EXERCISE PROMPT
Will you write out the data exactly, excluding every picture?

(Dataset entries)
+ + +
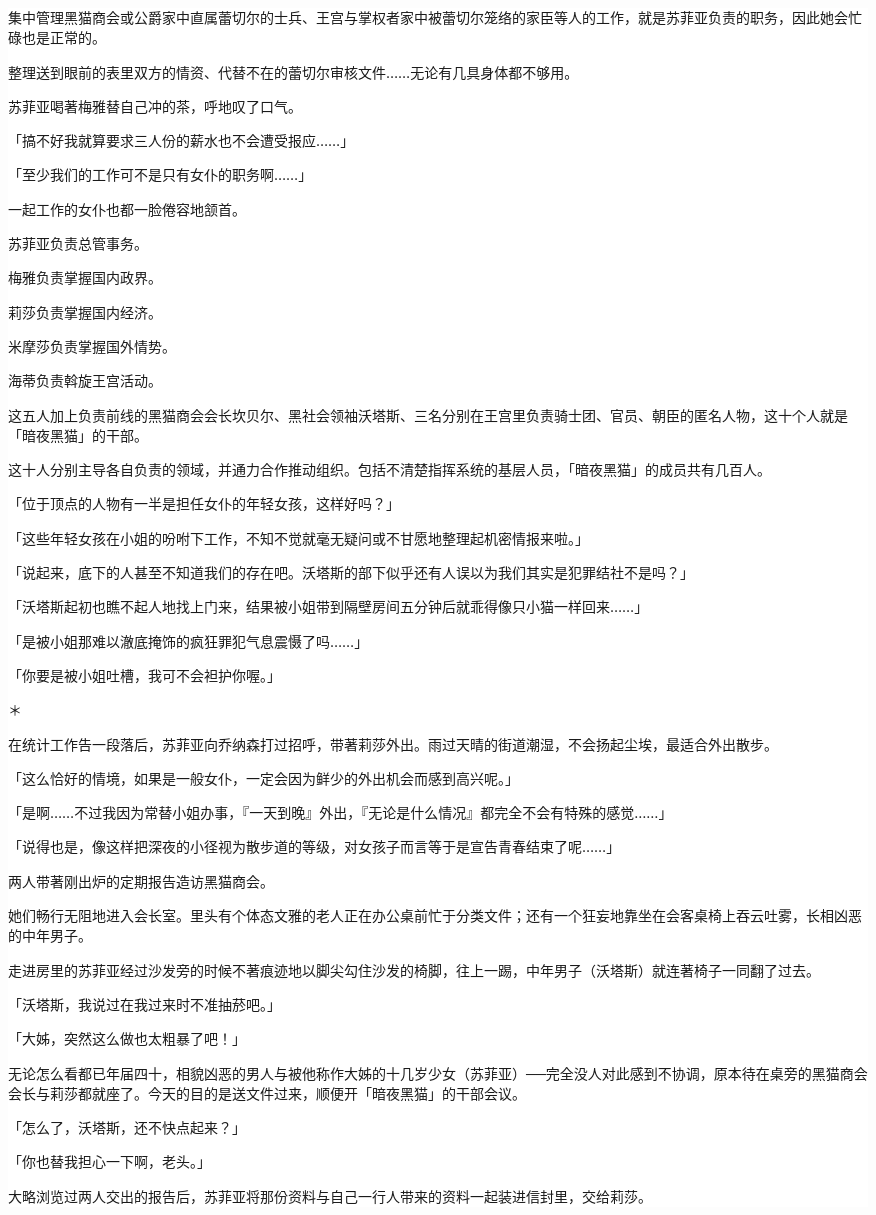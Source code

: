 集中管理黑猫商会或公爵家中直属蕾切尔的士兵、王宫与掌权者家中被蕾切尔笼络的家臣等人的工作，就是苏菲亚负责的职务，因此她会忙碌也是正常的。

整理送到眼前的表里双方的情资、代替不在的蕾切尔审核文件……无论有几具身体都不够用。

苏菲亚喝著梅雅替自己冲的茶，呼地叹了口气。

「搞不好我就算要求三人份的薪水也不会遭受报应……」

「至少我们的工作可不是只有女仆的职务啊……」

一起工作的女仆也都一脸倦容地颔首。

苏菲亚负责总管事务。

梅雅负责掌握国内政界。

莉莎负责掌握国内经济。

米摩莎负责掌握国外情势。

海蒂负责斡旋王宫活动。

这五人加上负责前线的黑猫商会会长坎贝尔、黑社会领袖沃塔斯、三名分别在王宫里负责骑士团、官员、朝臣的匿名人物，这十个人就是「暗夜黑猫」的干部。

这十人分别主导各自负责的领域，并通力合作推动组织。包括不清楚指挥系统的基层人员，「暗夜黑猫」的成员共有几百人。

「位于顶点的人物有一半是担任女仆的年轻女孩，这样好吗？」

「这些年轻女孩在小姐的吩咐下工作，不知不觉就毫无疑问或不甘愿地整理起机密情报来啦。」

「说起来，底下的人甚至不知道我们的存在吧。沃塔斯的部下似乎还有人误以为我们其实是犯罪结社不是吗？」

「沃塔斯起初也瞧不起人地找上门来，结果被小姐带到隔壁房间五分钟后就乖得像只小猫一样回来……」

「是被小姐那难以澈底掩饰的疯狂罪犯气息震慑了吗……」

「你要是被小姐吐槽，我可不会袒护你喔。」

＊

在统计工作告一段落后，苏菲亚向乔纳森打过招呼，带著莉莎外出。雨过天晴的街道潮湿，不会扬起尘埃，最适合外出散步。

「这么恰好的情境，如果是一般女仆，一定会因为鲜少的外出机会而感到高兴呢。」

「是啊……不过我因为常替小姐办事，『一天到晚』外出，『无论是什么情况』都完全不会有特殊的感觉……」

「说得也是，像这样把深夜的小径视为散步道的等级，对女孩子而言等于是宣告青春结束了呢……」

两人带著刚出炉的定期报告造访黑猫商会。

她们畅行无阻地进入会长室。里头有个体态文雅的老人正在办公桌前忙于分类文件；还有一个狂妄地靠坐在会客桌椅上吞云吐雾，长相凶恶的中年男子。

走进房里的苏菲亚经过沙发旁的时候不著痕迹地以脚尖勾住沙发的椅脚，往上一踢，中年男子（沃塔斯）就连著椅子一同翻了过去。

「沃塔斯，我说过在我过来时不准抽菸吧。」

「大姊，突然这么做也太粗暴了吧！」

无论怎么看都已年届四十，相貌凶恶的男人与被他称作大姊的十几岁少女（苏菲亚）──完全没人对此感到不协调，原本待在桌旁的黑猫商会会长与莉莎都就座了。今天的目的是送文件过来，顺便开「暗夜黑猫」的干部会议。

「怎么了，沃塔斯，还不快点起来？」

「你也替我担心一下啊，老头。」

大略浏览过两人交出的报告后，苏菲亚将那份资料与自己一行人带来的资料一起装进信封里，交给莉莎。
+ + +
RESPONSE FOR THIS EXERCISE
Source code

: 集中管理黑猫商会或公爵家中直属蕾切尔的士兵、王宫与掌权者家中被蕾切尔笼络的家臣等人的工作，就是苏菲亚负责的职务，因此她会忙碌也是正常的。

整理送到眼前的表里双方的情资、代替不在的蕾切尔审核文件……无论有几具身体都不够用。

苏菲亚喝著梅雅替自己冲的茶，呼地叹了口气。

「搞不好我就算要求三人份的薪水也不会遭受报应……」

「至少我们的工作可不是只有女仆的职务啊……」

一起工作的女仆也都一脸倦容地颔首。

苏菲亚负责总管事务。

梅雅负责掌握国内政界。

莉莎负责掌握国内经济。

米摩莎负责掌握国外情势。

海蒂负责斡旋王宫活动。

这五人加上负责前线的黑猫商会会长坎贝尔、黑社会领袖沃塔斯、三名分别在王宫里负责骑士团、官员、朝臣的匿名人物，这十个人就是「暗夜黑猫」的干部。

这十人分别主导各自负责的领域，并通力合作推动组织。包括不清楚指挥系统的基层人员，「暗夜黑猫」的成员共有几百人。

「位于顶点的人物有一半是担任女仆的年轻女孩，这样好吗？」

「这些年轻女孩在小姐的吩咐下工作，不知不觉就毫无疑问或不甘愿地整理起机密情报来啦。」

「说起来，底下的人甚至不知道我们的存在吧。沃塔斯的部下似乎还有人误以为我们其实是犯罪结社不是吗？」

「沃塔斯起初也瞧不起人地找上门来，结果被小姐带到隔壁房间五分钟后就乖得像只小猫一样回来……」

「是被小姐那难以澈底掩饰的疯狂罪犯气息震慑了吗……」

「你要是被小姐吐槽，我可不会袒护你喔。」

＊

在统计工作告一段落后，苏菲亚向乔纳森打过招呼，带著莉莎外出。雨过天晴的街道潮湿，不会扬起尘埃，最适合外出散步。

「这么恰好的情境，如果是一般女仆，一定会因为鲜少的外出机会而感到高兴呢。」

「是啊……不过我因为常替小姐办事，『一天到晚』外出，『无论是什么情况』都完全不会有特殊的感觉……」

「说得也是，像这样把深夜的小径视为散步道的等级，对女孩子而言等于是宣告青春结束了呢……」

两人带著刚出炉的定期报告造访黑猫商会。

她们畅行无阻地进入会长室。里头有个体态文雅的老人正在办公桌前忙于分类文件；还有一个狂妄地靠坐在会客桌椅上吞云吐雾，长相凶恶的中年男子。

走进房里的苏菲亚经过沙发旁的时候不著痕迹地以脚尖勾住沙发的椅脚，往上一踢，中年男子（沃塔斯）就连著椅子一同翻了过去。

「沃塔斯，我说过在我过来时不准抽菸吧。」

「大姊，突然这么做也太粗暴了吧！」

无论怎么看都已年届四十，相貌凶恶的男人与被他称作大姊的十几岁少女（苏菲亚）──完全没人对此感到不协调，原本待在桌旁的黑猫商会会长与莉莎都就座了。今天的目的是送文件过来，顺便开「暗夜黑猫」的干部会议。

「怎么了，沃塔斯，还不快点起来？」

「你也替我担心一下啊，老头。」

大略浏览过两人交出的报告后，苏菲亚将那份资料与自己一行人带来的资料一起装进信封里，交给莉莎。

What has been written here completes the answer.